Welcome! Please see the About page for a little more info on how this works.

+1 vote
in Clojure by

The bug CLJ-2094 demonstrates an edge case with protocols stemming from functions like partial eagerly evaluating their arguments and thus retaining outdated references. I ran into this recently and found that the ticket had been declined because of "normal Clojure evaluation rules".

I think there's an easy fix for protocols that adds very little overhead and allows protocol-related functions to work in both eager and lazy evaluation contexts. Would the team be interested in a patch for this?

by
Perhaps you can provide a bit more information about the "easy fix" and the impact it might have on existing code so that folks have a bit more insight into what the patch might actually involve?
by
agree with Sean, can you share the idea?
by
edited by
lol in the past y’all generally prefer I check before I start slinging patches, so I thought I’d post a gut check before shoving code in your face.

I’ve signed the CLA:

https://github.com/NoahTheDuke/clojure/pull/4

In short: deref the var on the protocol in the couple of protocol functions that look at `:imps` so any updates are seen.
by
In my benchmarks with criterium, it's roughly +5ns per invocation.
by
If I move the calls to the inner-most points of use, the performance cost is lessened as well.

1 Answer

0 votes
by

This question is more of a proposed solution than a problem and that makes it difficult for me to file it somewhere as a ticket. I'm not sure if CLJ-2094 is the actual problem you care about or if it's something else? If something else, please share.

Trying to put words to the suggested solution here... When finding a protocol method match, look up the current protocol value via the var (which may have been updated with new extensions), rather than using the protocol value that was passed (as it may no longer represent the current state).

But the protocol already has mechanisms to reset its state when extensions are added to the protocol, so I think that problem has already been largely solved. The only way the protocol state would not match the current state is that the protocol state you have is no longer connected. And in this case, I think that's because it is the protocol function var holds a function instance, which has a cache, which has the protocol, but the function instance itself is old (the var holds a new function instance).

So you are using a dead function, but doing a lookup during method invocation to recover the live function's equivalent state. Adding a var lookup in the invocation call path is I think a non-starter as the whole protocol design is trying to avoid that (that's why we have a cache which can be dumped on modification). The alternate solution here is to push var lookup of the function to the caller. And that's essentially what you get with an anonymous function implementation of the spec in CLJ-2094 (vs partial).

Again, I'm not sure what problem we're actually trying to solve here.
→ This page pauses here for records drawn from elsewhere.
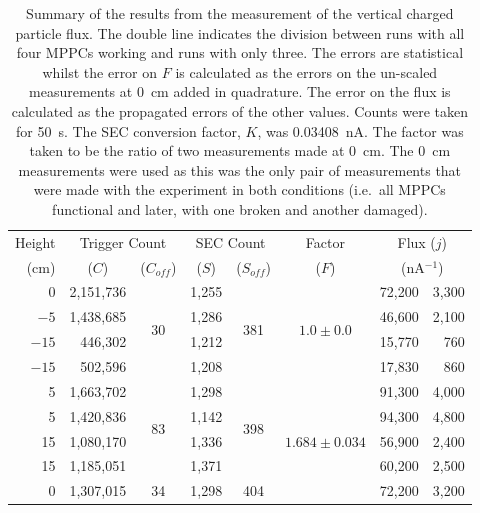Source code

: \begin{table}
  \begin{center}
    \begin{tabular}{ r | r | c | c | c | c | r@{~\(\pm\)~}r } 
      Height   &  \multicolumn{2}{c|}{Trigger Count}    &  \multicolumn{2}{c|}{SEC Count}  &  Factor   &  \multicolumn{2}{c}{Flux (\(j\))}          \\
      (cm)     &  \multicolumn{1}{c|}{(\(C\))}  
                             &  (\(C_{off}\))           &    (\(S\))   &   (\(S_{off}\))   &  (\(F\))  &  \multicolumn{2}{c}{(nA\(^{-1}\))} \\
      \hline
        0      &  2,151,736  &    \multirow{4}{*}{30}   &   1,255  &  \multirow{4}{*}{381} &  \multirow{4}{*}{\(1.0\pm0.0\)}  
                                                                                                      &  72,200 & 3,300  \\
      \(-5 \)  &  1,438,685  &                          &   1,286  &                       &          &  46,600 & 2,100  \\
      \(-15\)  &    446,302  &                          &   1,212  &                       &          &  15,770 &   760  \\
      \(-15\)  &    502,596  &                          &   1,208  &                       &          &  17,830 &   860  \\
      \hline \hline
        5      &  1,663,702  &   \multirow{4}{*}{83}    &   1,298  &  \multirow{4}{*}{398} &  \multirow{5}{*}{\(1.684\pm0.034\)}  
                                                                                                      &  91,300 & 4,000  \\
        5      &  1,420,836  &                          &   1,142  &                       &          &  94,300 & 4,800  \\
       15      &  1,080,170  &                          &   1,336  &                       &          &  56,900 & 2,400  \\
       15      &  1,185,051  &                          &   1,371  &                       &          &  60,200 & 2,500  \\
       \cline{3-3} \cline {5-5} %
        0      &  1,307,015  &         34               &   1,298  &             404       &          &  72,200 & 3,200  \\
    \end{tabular}
  \end{center}
  \caption{Summary of the results from the measurement of the vertical charged particle flux. The double line indicates the division between runs with all four MPPCs working and runs with only three. The errors are statistical whilst the error on \(F\) is calculated as the errors on the un-scaled measurements at 0~cm added in quadrature. The error on the flux is calculated as the propagated errors of the other values. Counts were taken for 50~s. The SEC conversion factor, \(K\), was 0.03408~nA. The factor was taken to be the ratio of two measurements made at 0~cm. The 0~cm measurements were used as this was the only pair of measurements that were made with the experiment in both conditions (i.e.\ all MPPCs functional and later, with one broken and another damaged).}

\end{table}
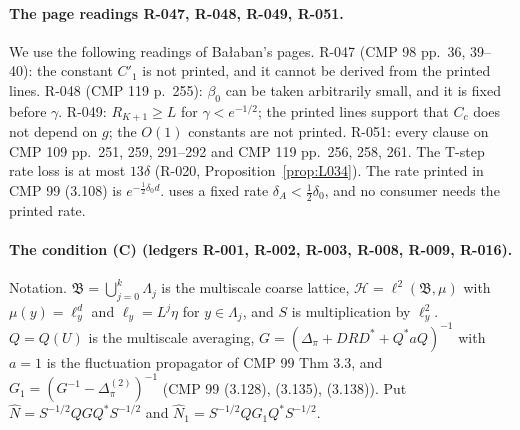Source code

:\paragraph{The page readings R-047, R-048, R-049, R-051.}
\begin{remark}\label{src:BOOKKEEPING}
We use the following readings of Ba{\l}aban's pages.
R-047 (CMP 98 pp.~36, 39--40): the constant $C'_1$ is not printed, and it cannot be derived from the printed lines.
R-048 (CMP 119 p.~255): $\beta_0$ can be taken arbitrarily small, and it is fixed before $\gamma$.
R-049: $R_{K+1}\ge L$ for $\gamma<e^{-1/2}$; the printed lines support that $C_c$ does not depend on $g$; the $O(1)$ constants are not printed.
R-051: every clause on CMP 109 pp.~251, 259, 291--292 and CMP 119 pp.~256, 258, 261.
The T-step rate loss is at most $13\delta$ (R-020, Proposition~\ref{prop:L034}). The rate printed in CMP 99 (3.108) is $e^{-\frac12\delta_0d}$.  uses a fixed rate $\delta_A<\frac12\delta_0$, and no consumer needs the printed rate.
\end{remark}

\paragraph{The condition (C) (ledgers R-001, R-002, R-003, R-008, R-009, R-016).}
Notation. $\mathfrak B=\bigcup_{j=0}^k\Lambda_j$ is the multiscale coarse lattice, $\mathcal H=\ell^2(\mathfrak B,\mu)$ with $\mu(y)=\ell_y^d$ and $\ell_y=L^j\eta$ for $y\in\Lambda_j$, and $S$ is multiplication by $\ell_y^2$. $Q=Q(U)$ is the multiscale averaging, $G=(\Delta_\pi+DRD^*+Q^*aQ)^{-1}$ with $a=1$ is the fluctuation propagator of CMP 99 Thm 3.3, and $G_1=(G^{-1}-\Delta_\pi^{(2)})^{-1}$ (CMP 99 (3.128), (3.135), (3.138)). Put $\hat N=S^{-1/2}QGQ^*S^{-1/2}$ and $\hat N_1=S^{-1/2}QG_1Q^*S^{-1/2}$.

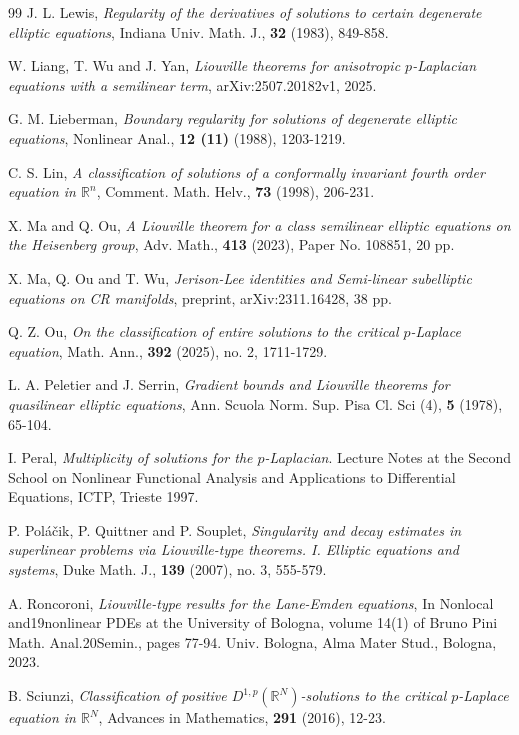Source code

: \documentclass[12pt]{amsart}
\theoremstyle{definition}
\theoremstyle{remark}
\theoremstyle{conclusion}
\theoremstyle{conjecture}
\numberwithin{equation}{section}
\begin{document}
\begin{thebibliography}{99}
 J. L. Lewis, {\it Regularity of the derivatives of solutions to certain degenerate elliptic equations}, Indiana Univ. Math. J., \textbf{32} (1983), 849-858.

 W. Liang, T. Wu and J. Yan, {\it Liouville theorems for anisotropic $p$-Laplacian equations with a semilinear term}, arXiv:2507.20182v1, 2025.

 G. M. Lieberman, {\it Boundary regularity for solutions of degenerate elliptic equations}, Nonlinear Anal., \textbf{12 (11)} (1988), 1203-1219.

 C. S. Lin, {\it A classification of solutions of a conformally invariant fourth order equation in $\mathbb{R}^{n}$}, Comment. Math. Helv., \textbf{73} (1998), 206-231.

 X. Ma and Q. Ou, {\it A Liouville theorem for a class semilinear elliptic equations on the Heisenberg group}, Adv. Math., \textbf{413} (2023), Paper No. 108851, 20 pp.

 X. Ma, Q. Ou and T. Wu, {\it Jerison-Lee identities and Semi-linear subelliptic equations on CR manifolds}, preprint, arXiv:2311.16428, 38 pp.

 Q. Z. Ou, {\it On the classification of entire solutions to the critical $p$-Laplace equation}, Math. Ann., \textbf{392} (2025), no. 2, 1711-1729.

 L. A. Peletier and J. Serrin, {\it Gradient bounds and Liouville theorems for quasilinear elliptic equations}, Ann. Scuola Norm. Sup. Pisa Cl. Sci (4), \textbf{5} (1978), 65-104.

 I. Peral, {\it Multiplicity of solutions for the $p$-Laplacian}. Lecture Notes at the Second School on Nonlinear Functional Analysis and Applications to Differential Equations, ICTP, Trieste 1997.

 P. Pol\'{a}\v{c}ik, P. Quittner and P. Souplet, {\it Singularity and decay estimates in superlinear problems via Liouville-type theorems. I. Elliptic equations and systems}, Duke Math. J.,  \textbf{139} (2007), no. 3, 555-579.

 A. Roncoroni, {\it Liouville-type results for the Lane-Emden equations}, In Nonlocal and19nonlinear PDEs at the University of Bologna, volume 14(1) of Bruno Pini Math. Anal.20Semin., pages 77-94. Univ. Bologna, Alma Mater Stud., Bologna, 2023.

 B. Sciunzi, {\it Classification of positive $D^{1,p}(\mathbb{R}^N)$-solutions to the critical $p$-Laplace equation in $\mathbb{R}^N$}, Advances in Mathematics, \textbf{291} (2016), 12-23.


\end{thebibliography}
\end{document}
In CLJ-2094, the problem was that the function was captured by partial. The solution is - don't capture the value. We could also consider some alternative to partial that retained the var lookup - you could imagine a partial-var that took a var rather than a function evaluated from a symbol. The workaround is to use wrap in a function to delay the evaluation. Is this enough of a problem to warrant something new? Don't know.

by
Thanks for the detailed description of the situation, Alex. I appreciate the clarity of your word choices.

> Again, I'm not sure what problem we're actually trying to solve here. In CLJ-2094, the problem was that the function was captured by partial. The solution is - don't capture the value.

The problem I'm trying to solve is to make using dead protocol functions work the same as live protocol functions. It's not obvious that protocols, which can be changed by side-effecting functions (`extend`), aren't actually reliant on global state. This can lead to subtle errors when defining protocols in one namespace and extending them in other namespaces if there the protocol is evaluated in between requiring the later namespaces. (Which is to say that at my job we have run into this issue.)

Compare to multimethods and spec, which do have global state and aren't reliant on the order that they're evaluated:

    (defmulti example (fn [a b] [(:type a) (:type b)]))

    (def partial-multi-2094 (partial example {:type :foo}))

    (defmethod example [:foo :bar] [a b] {:a a :b b})

    (partial-multi-2094 {:type :bar :extra :keys})
    ;=> {:a {:type :foo} :b {:type :bar :extra :keys}}

    (require '[clojure.spec.alpha :as s])

    (def partial-valid-2094 (partial s/valid? ::clj-2094))

    (s/def ::clj-2094 (fn [x] true))

    (partial-valid-2094 :a)
    ;=> true

> The solution is - don't capture the value.

Obviously, this is the current solution and one that works in many other instances (such as functions themselves). I think this is a place where the inconsistency causes undue pain and could be positively changed.

You said that derefing the var is a no-go because of the effort that has been put into the method cache. Is your fear that my proposed changes would be used in the generated methods or similar? My proposed change only affects the protocol helper functions (`extends?`, `extenders`, `find-protocol-method`, and `satisfies?`) and doesn't interact with the base protocol method builders, so the existing method cache would continue to work as they do currently.

Thanks again for taking the time to write your detailed comment. I really value the effort you put in to these discussions.
...